An EU-funded project is working to secure the European cinema industry’s successful move from film to digital, whereas most motion pictures in the US and Europe are currently recorded on film
roll, European researchers are now finding ways to make it easier and cheaper to produce digital film, they believe the format is on the up and has the capacity to change the way we make and
enjoy film, whether for cinema or for television.

Global figures show that non-reel film represents about 3% of the market compared to just 0.3% three years ago. Also, experts predict that the rise will be exponential, with around half of the
market going digital by 2012.

‘There was a very similar evolution when we switched from vinyl to CD. Technologies developed now will eventually be mass-produced,’ says Professor Benoit Michel, the coordinator of the
IP-Racine project.

This is the goal of the IP-Racine project, which aims to develop and integrate technologies and workflows to allow the digital cinema industry to deliver a more complete production chain and
improve the competitiveness of the European cinema industry. Its overall objective is to offer a more enhanced experience for cinema audiences and to facilitate the use of digital cinema
technology in other media.

‘We want to create interoperable equipment along the chain with compatible metadata and significant cost reduction,’ says Professor Michel. IP-Racine is working towards this through
contributions to standards, the development of procedural rulebooks and the creation of hardware and software products.

The EU-funded project is currently carrying out development in a range of fields, from data handling, storage and processing, to camera, projection and even three-dimensional (3D) technology.
IP-Racine has adapted existing technologies and also carries out some more experimental work, such as in the audio field, where the US is currently ahead of Europe.

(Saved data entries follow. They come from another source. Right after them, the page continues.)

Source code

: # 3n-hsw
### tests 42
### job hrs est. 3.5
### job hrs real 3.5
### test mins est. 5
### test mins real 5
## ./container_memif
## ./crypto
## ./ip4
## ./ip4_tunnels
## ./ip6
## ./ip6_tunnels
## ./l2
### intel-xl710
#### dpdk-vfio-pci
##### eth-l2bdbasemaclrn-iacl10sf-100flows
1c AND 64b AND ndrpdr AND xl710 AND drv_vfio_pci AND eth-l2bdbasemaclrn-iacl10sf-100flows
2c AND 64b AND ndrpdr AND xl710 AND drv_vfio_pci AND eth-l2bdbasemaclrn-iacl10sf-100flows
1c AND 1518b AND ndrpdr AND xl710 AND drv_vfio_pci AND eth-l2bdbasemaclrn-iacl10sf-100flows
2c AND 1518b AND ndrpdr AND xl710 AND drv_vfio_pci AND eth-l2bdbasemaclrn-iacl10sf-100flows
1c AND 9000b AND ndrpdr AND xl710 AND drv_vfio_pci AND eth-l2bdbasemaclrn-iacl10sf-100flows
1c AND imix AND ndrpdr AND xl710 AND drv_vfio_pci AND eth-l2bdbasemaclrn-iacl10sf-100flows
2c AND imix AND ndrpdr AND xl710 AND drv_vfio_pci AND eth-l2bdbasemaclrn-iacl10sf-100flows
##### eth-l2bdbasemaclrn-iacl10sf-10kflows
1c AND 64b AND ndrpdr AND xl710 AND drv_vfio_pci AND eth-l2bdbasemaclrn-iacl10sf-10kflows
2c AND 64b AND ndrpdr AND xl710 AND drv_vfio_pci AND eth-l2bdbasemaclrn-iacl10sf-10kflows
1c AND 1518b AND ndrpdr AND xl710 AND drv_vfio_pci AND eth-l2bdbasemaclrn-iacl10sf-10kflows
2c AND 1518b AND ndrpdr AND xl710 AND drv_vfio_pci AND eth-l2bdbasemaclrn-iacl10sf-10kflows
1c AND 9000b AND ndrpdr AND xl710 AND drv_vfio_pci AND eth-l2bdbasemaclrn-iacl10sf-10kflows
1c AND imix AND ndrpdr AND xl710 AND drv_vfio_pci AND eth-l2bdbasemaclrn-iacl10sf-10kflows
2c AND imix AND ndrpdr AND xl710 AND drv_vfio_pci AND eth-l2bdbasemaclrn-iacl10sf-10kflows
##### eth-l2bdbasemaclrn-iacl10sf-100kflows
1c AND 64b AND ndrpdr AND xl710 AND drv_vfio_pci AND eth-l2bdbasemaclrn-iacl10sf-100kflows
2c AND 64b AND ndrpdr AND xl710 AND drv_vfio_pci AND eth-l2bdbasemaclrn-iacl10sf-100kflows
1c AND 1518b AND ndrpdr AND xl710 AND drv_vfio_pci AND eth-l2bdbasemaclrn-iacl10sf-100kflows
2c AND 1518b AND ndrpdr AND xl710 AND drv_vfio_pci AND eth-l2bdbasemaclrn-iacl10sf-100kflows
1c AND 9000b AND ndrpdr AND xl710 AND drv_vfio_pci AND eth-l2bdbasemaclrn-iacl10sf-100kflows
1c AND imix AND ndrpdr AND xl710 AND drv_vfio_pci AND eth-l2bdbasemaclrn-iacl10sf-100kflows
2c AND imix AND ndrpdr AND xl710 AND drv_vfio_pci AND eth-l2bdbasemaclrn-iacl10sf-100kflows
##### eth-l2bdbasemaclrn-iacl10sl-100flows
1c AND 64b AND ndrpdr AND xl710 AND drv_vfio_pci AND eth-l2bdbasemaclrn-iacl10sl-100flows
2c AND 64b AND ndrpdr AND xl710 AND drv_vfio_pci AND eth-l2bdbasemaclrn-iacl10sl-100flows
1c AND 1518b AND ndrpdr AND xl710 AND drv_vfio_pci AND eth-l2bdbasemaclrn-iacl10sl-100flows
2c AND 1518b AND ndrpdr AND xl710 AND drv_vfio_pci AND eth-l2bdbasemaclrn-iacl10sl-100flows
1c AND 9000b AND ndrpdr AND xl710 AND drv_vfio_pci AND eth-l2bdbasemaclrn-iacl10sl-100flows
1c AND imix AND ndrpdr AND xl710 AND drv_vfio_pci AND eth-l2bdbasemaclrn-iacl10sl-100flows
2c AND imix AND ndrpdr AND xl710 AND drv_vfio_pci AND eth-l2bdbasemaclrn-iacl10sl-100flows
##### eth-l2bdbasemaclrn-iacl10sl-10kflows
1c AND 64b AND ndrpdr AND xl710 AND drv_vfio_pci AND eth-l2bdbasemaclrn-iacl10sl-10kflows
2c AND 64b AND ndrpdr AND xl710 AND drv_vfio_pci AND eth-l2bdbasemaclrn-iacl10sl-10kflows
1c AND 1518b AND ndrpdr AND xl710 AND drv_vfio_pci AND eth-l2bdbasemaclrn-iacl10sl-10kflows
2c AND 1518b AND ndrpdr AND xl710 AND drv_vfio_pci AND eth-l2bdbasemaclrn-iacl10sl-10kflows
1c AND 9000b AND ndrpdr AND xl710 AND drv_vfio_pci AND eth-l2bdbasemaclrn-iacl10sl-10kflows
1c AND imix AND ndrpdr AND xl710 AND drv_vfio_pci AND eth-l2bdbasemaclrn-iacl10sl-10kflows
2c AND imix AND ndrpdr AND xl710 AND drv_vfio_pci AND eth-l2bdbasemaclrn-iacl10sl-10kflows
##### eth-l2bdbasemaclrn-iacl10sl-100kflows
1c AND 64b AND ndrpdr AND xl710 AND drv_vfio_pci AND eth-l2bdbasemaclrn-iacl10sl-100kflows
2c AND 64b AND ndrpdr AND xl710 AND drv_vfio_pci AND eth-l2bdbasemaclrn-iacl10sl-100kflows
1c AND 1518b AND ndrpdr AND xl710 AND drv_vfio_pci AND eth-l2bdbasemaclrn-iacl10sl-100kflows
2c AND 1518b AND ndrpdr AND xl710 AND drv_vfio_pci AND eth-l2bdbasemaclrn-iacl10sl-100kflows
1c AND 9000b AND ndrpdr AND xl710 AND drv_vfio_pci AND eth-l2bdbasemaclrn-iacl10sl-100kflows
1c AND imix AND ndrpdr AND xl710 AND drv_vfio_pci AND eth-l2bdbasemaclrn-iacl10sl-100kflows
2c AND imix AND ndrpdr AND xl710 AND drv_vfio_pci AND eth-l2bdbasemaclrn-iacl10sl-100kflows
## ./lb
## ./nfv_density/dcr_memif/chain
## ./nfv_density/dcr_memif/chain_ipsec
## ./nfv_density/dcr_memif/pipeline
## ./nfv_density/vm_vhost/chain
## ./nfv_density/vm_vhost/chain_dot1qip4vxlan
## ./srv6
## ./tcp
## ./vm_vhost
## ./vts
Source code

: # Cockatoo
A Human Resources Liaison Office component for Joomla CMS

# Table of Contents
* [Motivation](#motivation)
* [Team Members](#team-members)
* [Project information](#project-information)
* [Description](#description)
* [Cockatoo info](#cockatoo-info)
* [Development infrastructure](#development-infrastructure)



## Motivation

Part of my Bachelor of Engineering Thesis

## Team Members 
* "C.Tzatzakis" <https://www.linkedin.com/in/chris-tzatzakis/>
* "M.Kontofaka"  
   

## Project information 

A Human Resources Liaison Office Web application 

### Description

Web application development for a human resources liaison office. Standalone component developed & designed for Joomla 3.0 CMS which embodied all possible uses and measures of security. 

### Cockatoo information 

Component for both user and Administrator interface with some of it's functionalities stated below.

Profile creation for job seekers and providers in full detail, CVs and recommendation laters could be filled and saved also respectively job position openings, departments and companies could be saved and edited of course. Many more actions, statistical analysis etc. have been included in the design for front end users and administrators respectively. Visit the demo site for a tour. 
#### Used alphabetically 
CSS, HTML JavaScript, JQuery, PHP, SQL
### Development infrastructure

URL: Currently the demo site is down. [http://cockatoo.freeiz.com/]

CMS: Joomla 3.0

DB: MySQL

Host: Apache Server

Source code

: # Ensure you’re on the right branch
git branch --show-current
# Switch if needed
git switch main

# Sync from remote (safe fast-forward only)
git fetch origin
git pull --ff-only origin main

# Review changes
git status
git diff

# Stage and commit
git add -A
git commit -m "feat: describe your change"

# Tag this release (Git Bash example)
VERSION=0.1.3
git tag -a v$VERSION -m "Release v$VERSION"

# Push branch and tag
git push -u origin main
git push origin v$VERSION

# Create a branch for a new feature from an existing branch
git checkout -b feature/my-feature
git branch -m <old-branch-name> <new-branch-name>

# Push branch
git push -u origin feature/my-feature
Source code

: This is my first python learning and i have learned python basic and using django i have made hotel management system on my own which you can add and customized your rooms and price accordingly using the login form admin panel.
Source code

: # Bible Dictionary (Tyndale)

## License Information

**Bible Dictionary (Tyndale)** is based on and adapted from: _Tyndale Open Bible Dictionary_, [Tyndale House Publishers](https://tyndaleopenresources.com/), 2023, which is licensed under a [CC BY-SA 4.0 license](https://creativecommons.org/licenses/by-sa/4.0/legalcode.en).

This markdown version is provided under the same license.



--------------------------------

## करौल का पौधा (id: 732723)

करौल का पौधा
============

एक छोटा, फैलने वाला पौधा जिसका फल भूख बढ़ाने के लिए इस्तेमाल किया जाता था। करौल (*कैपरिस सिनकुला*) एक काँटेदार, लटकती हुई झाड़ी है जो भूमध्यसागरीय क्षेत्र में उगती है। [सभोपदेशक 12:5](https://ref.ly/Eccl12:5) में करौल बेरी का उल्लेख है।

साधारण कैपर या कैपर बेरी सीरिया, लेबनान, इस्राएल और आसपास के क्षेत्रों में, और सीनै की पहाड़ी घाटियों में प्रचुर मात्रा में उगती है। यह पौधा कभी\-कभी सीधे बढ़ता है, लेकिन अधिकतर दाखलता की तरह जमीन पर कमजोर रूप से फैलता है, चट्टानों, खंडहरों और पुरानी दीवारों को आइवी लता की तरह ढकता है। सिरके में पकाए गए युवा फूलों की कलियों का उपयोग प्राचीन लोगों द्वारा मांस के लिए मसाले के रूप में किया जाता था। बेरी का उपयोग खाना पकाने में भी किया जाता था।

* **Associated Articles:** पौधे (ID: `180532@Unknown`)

‘IP-Racine has been carried out with cost and interoperability in mind. We started at a time when standards were still not established and we were the only ones to look at the whole cinema
chain, from scene to screen,’ Professor Michel says.

The four year project, ending in March 2008, is expected to lead to innovations that will improve functionalities in cameras, facilitate better and lower cost projectors, virtual cinema studio
products, cinema postproduction hardware and software, and better processing in image, graphics, and audio.

The results of the overall project will be on show at the International Digital Film Forum (IDIFF) in Paris, France.